[Start of section]

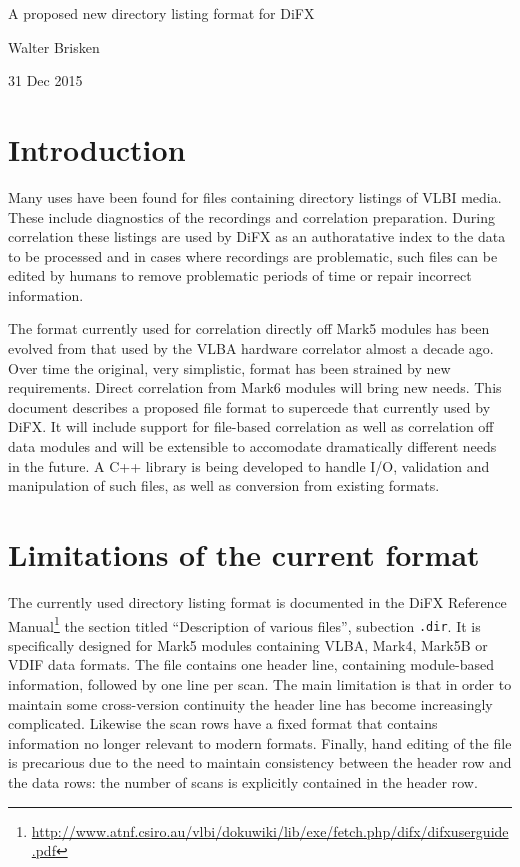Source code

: \documentclass[12pt]{article}
\begin{document}
\begin{center}

\vspace{10pt}
{\Large A proposed new directory listing format for DiFX}

\vspace{15pt}
Walter Brisken

\vspace{5pt}
31 Dec 2015
\end{center}

\section{Introduction}

Many uses have been found for files containing directory listings of VLBI media.
These include diagnostics of the recordings and correlation preparation.
During correlation these listings are used by DiFX as an authoratative index to the data to be processed and in cases where recordings are problematic, such files can be edited by humans to remove problematic periods of time or repair incorrect information.

The format currently used for correlation directly off Mark5 modules has been evolved from that used by the VLBA hardware correlator almost a decade ago.
Over time the original, very simplistic, format has been strained by new requirements.
Direct correlation from Mark6 modules will bring new needs.
This document describes a proposed file format to supercede that currently used by DiFX.
It will include support for file-based correlation as well as correlation off data modules and will be extensible to accomodate dramatically different needs in the future.
A C++ library is being developed to handle I/O, validation and manipulation of such files, as well as conversion from existing formats.

\section{Limitations of the current format}

The currently used directory listing format is documented in the DiFX Reference Manual\footnote{\url{http://www.atnf.csiro.au/vlbi/dokuwiki/lib/exe/fetch.php/difx/difxuserguide.pdf}} the section titled ``Description of various files'', subection {\tt .dir}.
It is specifically designed for Mark5 modules containing VLBA, Mark4, Mark5B or VDIF data formats.
The file contains one header line, containing module-based information, followed by one line per scan.
The main limitation is that in order to maintain some cross-version continuity the header line has become increasingly complicated.
Likewise the scan rows have a fixed format that contains information no longer relevant to modern formats.
Finally, hand editing of the file is precarious due to the need to maintain consistency between the header row and the data rows: the number of scans is explicitly contained in the header row.
\end{document}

[End of section]

**Problem requirements**
With the line that contains "of the current" as the starting point, output each line exactly through the end of the listing above.

**Solution for this task**
\section{Limitations of the current format}

The currently used directory listing format is documented in the DiFX Reference Manual\footnote{\url{http://www.atnf.csiro.au/vlbi/dokuwiki/lib/exe/fetch.php/difx/difxuserguide.pdf}} the section titled ``Description of various files'', subection {\tt .dir}.
It is specifically designed for Mark5 modules containing VLBA, Mark4, Mark5B or VDIF data formats.
The file contains one header line, containing module-based information, followed by one line per scan.
The main limitation is that in order to maintain some cross-version continuity the header line has become increasingly complicated.
Likewise the scan rows have a fixed format that contains information no longer relevant to modern formats.
Finally, hand editing of the file is precarious due to the need to maintain consistency between the header row and the data rows: the number of scans is explicitly contained in the header row.
\end{document}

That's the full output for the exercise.